● What this task involves: In the records below, the relevant part opens with the line containing "This is a fabric" and closes with the line containing "### В результате"; print that part exactly and only, without its pictures.

(Dataset extract Opens)

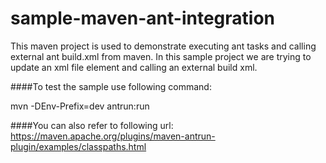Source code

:# sample-maven-ant-integration
This maven project is used to demonstrate executing ant tasks and calling external ant build.xml from maven.
In this sample project we are trying to update an xml file element and calling an external build xml.

####To test the sample use following command: 

mvn -DEnv-Prefix=dev antrun:run 

####You can also refer to following url: 
https://maven.apache.org/plugins/maven-antrun-plugin/examples/classpaths.html
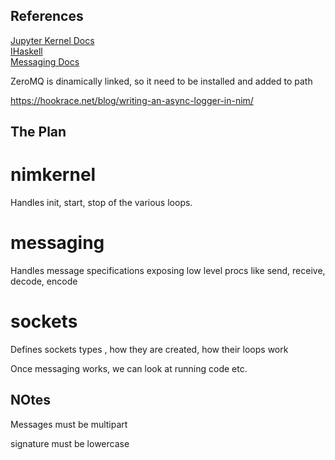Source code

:

References
----------

[Jupyter Kernel Docs](https://jupyter-client.readthedocs.io/en/latest/kernels.html#kernels)  
[IHaskell](http://andrew.gibiansky.com/blog/ipython/ipython-kernels)  
[Messaging Docs](https://jupyter-client.readthedocs.io/en/latest/messaging.html)  


ZeroMQ is dinamically linked, so it need to be installed and added to path  

https://hookrace.net/blog/writing-an-async-logger-in-nim/  

The Plan
--------

# nimkernel
Handles init, start, stop of the various loops. 
# messaging
Handles message specifications exposing low level procs like send, receive, decode, encode
# sockets
Defines sockets types , how they are created, how their loops work

Once messaging works, we can look at running code etc.

NOtes
-----

Messages must be multipart

signature must be lowercase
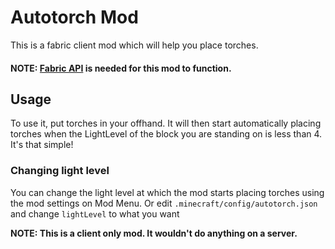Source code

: # Autotorch Mod

This is a fabric client mod which will help you place torches.

#### NOTE: [Fabric API](https://www.curseforge.com/minecraft/mc-mods/fabric-api) is needed for this mod to function.

## Usage

To use it, put torches in your offhand. It will then start automatically placing torches when the LightLevel of the block you are standing on is less than 4. It's that simple!

### Changing light level

You can change the light level at which the mod starts placing torches using the mod settings on Mod Menu. Or edit `.minecraft/config/autotorch.json` and change `lightLevel` to what you want

**NOTE: This is a client only mod. It wouldn't do anything on a server.**

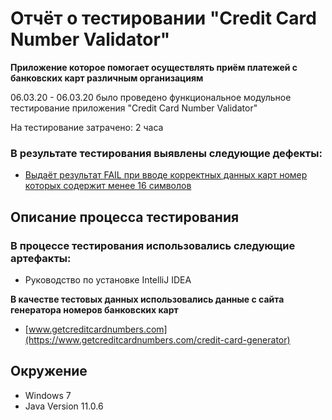 # Отчёт о тестировании "Credit Card Number Validator"
**Приложение которое помогает осуществлять приём платежей с банковских карт различным организациям**

06.03.20 - 06.03.20 было проведено функциональное модульное тестирование приложения "Credit Card Number Validator"

На тестирование затрачено: 2 часа

### В результате тестирования выявлены следующие дефекты:
* [Выдаёт результат FAIL при вводе корректных данных карт номер которых содержит менее 16 символов](https://github.com/mind-controled/Java-HW-Credit-Card-Number-Validator/issues/1)
## Описание процесса тестирования

### В процессе тестирования использовались следующие артефакты:
* Руководство по установке IntelliJ IDEA

**В качестве тестовых данных использовались данные с сайта генератора номеров банковских карт**
* [www.getcreditcardnumbers.com](https://www.getcreditcardnumbers.com/credit-card-generator)
## Окружение
* Windows 7
* Java Version 11.0.6
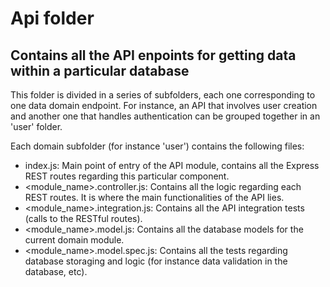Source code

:Api folder
==========
Contains all the API enpoints for getting data within a particular database
---------------------------------------------------------------------------

This folder is divided in a series of subfolders, each one corresponding to one data domain endpoint. For instance, an API that involves
user creation and another one that handles authentication can be grouped together in an 'user' folder.

Each domain subfolder (for instance 'user') contains the following files:

*	index.js: Main point of entry of the API module, contains all the Express REST routes regarding this particular component.
*	<module_name>.controller.js: Contains all the logic regarding each REST routes. It is where the main functionalities of the API lies.
*	<module_name>.integration.js: Contains all the API integration tests (calls to the RESTful routes).
*	<module_name>.model.js: Contains all the database models for the current domain module.
*	<module_name>.model.spec.js: Contains all the tests regarding database storaging and logic (for instance data validation in the database, etc).

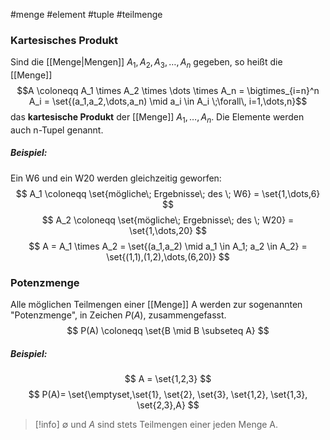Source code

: #menge #element #tuple #teilmenge 

### Kartesisches Produkt
Sind die [[Menge|Mengen]] $A_{1},A_2,A_3, \dots,A_n$ gegeben, so heißt die [[Menge]] $$A \coloneqq A_1 \times A_2 \times \dots \times A_n = \bigtimes_{i=n}^n A_i = \set{(a_1,a_2,\dots,a_n) \mid a_i \in A_i \;\forall\, i=1,\dots,n}$$
das **kartesische Produkt** der [[Menge]] $A_1,\dots,A_n$.
Die Elemente werden auch n-Tupel genannt.

##### Beispiel:
Ein W6 und ein W20 werden gleichzeitig geworfen:
$$
A_1 \coloneqq \set{mögliche\; Ergebnisse\; des \; W6} = \set{1,\dots,6}
$$
$$
A_2 \coloneqq \set{mögliche\; Ergebnisse\; des \; W20} = \set{1,\dots,20}
$$
$$
A = A_1 \times A_2 = \set{(a_1,a_2) \mid a_1 \in A_1; a_2 \in A_2} = \set{(1,1),(1,2),\dots,(6,20)}
$$

### Potenzmenge
Alle möglichen Teilmengen einer [[Menge]] A werden zur sogenannten "Potenzmenge", in Zeichen $P(A)$, zusammengefasst.$$
P(A) \coloneqq \set{B \mid B \subseteq A}
$$
##### Beispiel:
$$
A = \set{1,2,3}
$$
$$
P(A)= \set{\emptyset,\set{1}, \set{2}, \set{3}, \set{1,2}, \set{1,3}, \set{2,3},A}
$$
> [!info] $\emptyset$ und $A$ sind stets Teilmengen einer jeden Menge A.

(Dataset extract Closes)

● Response area:
This is a fabric client mod which will help you place torches.

#### NOTE: [Fabric API](https://www.curseforge.com/minecraft/mc-mods/fabric-api) is needed for this mod to function.

## Usage

To use it, put torches in your offhand. It will then start automatically placing torches when the LightLevel of the block you are standing on is less than 4. It's that simple!

### Changing light level

You can change the light level at which the mod starts placing torches using the mod settings on Mod Menu. Or edit `.minecraft/config/autotorch.json` and change `lightLevel` to what you want

**NOTE: This is a client only mod. It wouldn't do anything on a server.**

 # Отчёт о тестировании "Credit Card Number Validator"
**Приложение которое помогает осуществлять приём платежей с банковских карт различным организациям**

06.03.20 - 06.03.20 было проведено функциональное модульное тестирование приложения "Credit Card Number Validator"

На тестирование затрачено: 2 часа

### В результате тестирования выявлены следующие дефекты:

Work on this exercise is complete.